EXERCISE PROMPT: Images are to be skipped; everything else in the records must be repeated exactly.
———
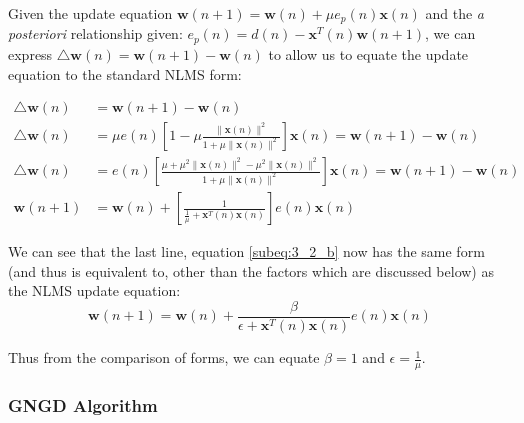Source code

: \documentclass[./main.tex]{subfiles}
\begin{document}
Given the update equation $ \mathbf{w}(n+1) = \mathbf{w}(n) + \mu e_p(n) \mathbf{x}(n) $ and the \textit{a posteriori} relationship given: $  e_p(n) = d(n) - \mathbf{x}^T(n) \mathbf{w}(n+1) $, we can express $ \bigtriangleup \mathbf{w}(n) = \mathbf{w}(n+1) - \mathbf{w}(n) $ to allow us to equate the update equation to the standard NLMS form:

\begin{subequations}
	\begin{align}
	\bigtriangleup \mathbf{w}(n) &= \mathbf{w}(n+1) - \mathbf{w}(n) \\
	\bigtriangleup \mathbf{w}(n) &= \mu e(n) \left[  1 - \mu \frac{\lVert \mathbf{x}(n)\rVert^2}{1 + \mu \lVert \mathbf{x}(n)\rVert^2} \right] \mathbf{x}(n) = \mathbf{w}(n+1) - \mathbf{w}(n) \\
	\bigtriangleup \mathbf{w}(n) &= e(n) \left[ \frac{\mu + \mu^2  \lVert \mathbf{x}(n)\rVert^2 - \mu^2 \lVert \mathbf{x}(n)\rVert^2}{1 + \mu \lVert \mathbf{x}(n)\rVert^2} \right] \mathbf{x}(n) = \mathbf{w}(n+1) - \mathbf{w}(n) \\
	\mathbf{w}(n+1) &= \mathbf{w}(n) + \left[ \frac{1}{\frac{1}{\mu} + \mathbf{x}^T(n)\mathbf{x}(n) } \right] e(n) \mathbf{x}(n)  \label{subeq:3_2_b}
	\end{align}
\end{subequations}

We can see that the last line, equation \ref{subeq:3_2_b} now has the same form (and thus is equivalent to, other than the factors which are discussed below) as the NLMS update equation:
$$ \mathbf{w}(n+1) = \mathbf{w}(n) + \frac{\beta}{\epsilon + \mathbf{x}^T(n)\mathbf{x}(n)} e(n) \mathbf{x}(n) $$

Thus from the comparison of forms, we can equate $ \beta = 1 $ and $ \epsilon = \frac{1}{\mu} $.

\subsubsection{GNGD Algorithm}
\end{document}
———
ANSWER FOR THIS EXERCISE:
Source code

: \documentclass[./main.tex]{subfiles}
\begin{document}
Given the update equation $ \mathbf{w}(n+1) = \mathbf{w}(n) + \mu e_p(n) \mathbf{x}(n) $ and the \textit{a posteriori} relationship given: $  e_p(n) = d(n) - \mathbf{x}^T(n) \mathbf{w}(n+1) $, we can express $ \bigtriangleup \mathbf{w}(n) = \mathbf{w}(n+1) - \mathbf{w}(n) $ to allow us to equate the update equation to the standard NLMS form:

\begin{subequations}
	\begin{align}
	\bigtriangleup \mathbf{w}(n) &= \mathbf{w}(n+1) - \mathbf{w}(n) \\
	\bigtriangleup \mathbf{w}(n) &= \mu e(n) \left[  1 - \mu \frac{\lVert \mathbf{x}(n)\rVert^2}{1 + \mu \lVert \mathbf{x}(n)\rVert^2} \right] \mathbf{x}(n) = \mathbf{w}(n+1) - \mathbf{w}(n) \\
	\bigtriangleup \mathbf{w}(n) &= e(n) \left[ \frac{\mu + \mu^2  \lVert \mathbf{x}(n)\rVert^2 - \mu^2 \lVert \mathbf{x}(n)\rVert^2}{1 + \mu \lVert \mathbf{x}(n)\rVert^2} \right] \mathbf{x}(n) = \mathbf{w}(n+1) - \mathbf{w}(n) \\
	\mathbf{w}(n+1) &= \mathbf{w}(n) + \left[ \frac{1}{\frac{1}{\mu} + \mathbf{x}^T(n)\mathbf{x}(n) } \right] e(n) \mathbf{x}(n)  \label{subeq:3_2_b}
	\end{align}
\end{subequations}

We can see that the last line, equation \ref{subeq:3_2_b} now has the same form (and thus is equivalent to, other than the factors which are discussed below) as the NLMS update equation:
$$ \mathbf{w}(n+1) = \mathbf{w}(n) + \frac{\beta}{\epsilon + \mathbf{x}^T(n)\mathbf{x}(n)} e(n) \mathbf{x}(n) $$

Thus from the comparison of forms, we can equate $ \beta = 1 $ and $ \epsilon = \frac{1}{\mu} $.

\subsubsection{GNGD Algorithm}
\end{document}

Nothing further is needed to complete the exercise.